Designing Image Acquisition for Machine Vision
The first step in collecting training data for machine vision is to design your image acquisition system. The images you acquire for training and inference may be negatively impacted by a poorly designed imaging solution. On the other hand, a well-designed image acquisition system will boost your model’s accuracy and sensitivity. In this article, we explain how to design an image acquisition system solution.
We will cover the following key factors for creating quality images needed for training your model.
- Field of View
- Depth of Field
- Color vs black and white
After collecting a set of images you may find that some are not optimal. Instead of discarding them and starting over you may be able to reuse them with some post-processing to alter the image. Then use the edited image for training. The result of completing this step is a set of quality images used for training your system.
Collecting Sample Data
As a first step we want to capture many samples showing the target object clearly in the image. Then we evaluate the images for how clearly they show the target object. This shortens the processing time for iterating through the data set, We want to build a lab environment to quickly test different factors that will affect the quality of photographic images.

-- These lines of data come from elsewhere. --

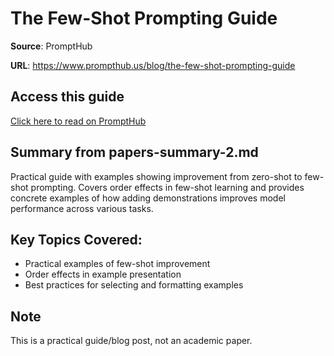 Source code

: # The Few-Shot Prompting Guide

**Source**: PromptHub

**URL**: https://www.prompthub.us/blog/the-few-shot-prompting-guide

## Access this guide

[Click here to read on PromptHub](https://www.prompthub.us/blog/the-few-shot-prompting-guide)

## Summary from papers-summary-2.md

Practical guide with examples showing improvement from zero-shot to few-shot prompting. Covers order effects in few-shot learning and provides concrete examples of how adding demonstrations improves model performance across various tasks.

## Key Topics Covered:
- Practical examples of few-shot improvement
- Order effects in example presentation
- Best practices for selecting and formatting examples

## Note

This is a practical guide/blog post, not an academic paper.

One of the image solutions we designed was for detecting leaks in air compressors. They were pressurized and submerged into a tank of water. This created bubbles coming from any leaks. In this article we’ll use this example to discuss various aspects that affect the imaging solution.
Let’s start by discussing the factors that affect the quality of your images.
Environmental Factors Affecting Image Quality
The previous section discussed camera settings controlling the exposure. In the next section we’ll discuss factors that are outside of the camera. These are the environmental factors.
Lighting is critical for successful imaging. If after adjusting the three exposure settings you do not have enough available light, then you have to look to the lighting equipment. Proper lighting is specific to the nature of the image analysis and depends on the specific environment and object(s) being captured. Lighting can highlight desired aspects or diminish unwanted ones. You will need to experiment to find the optimal lighting for your needs.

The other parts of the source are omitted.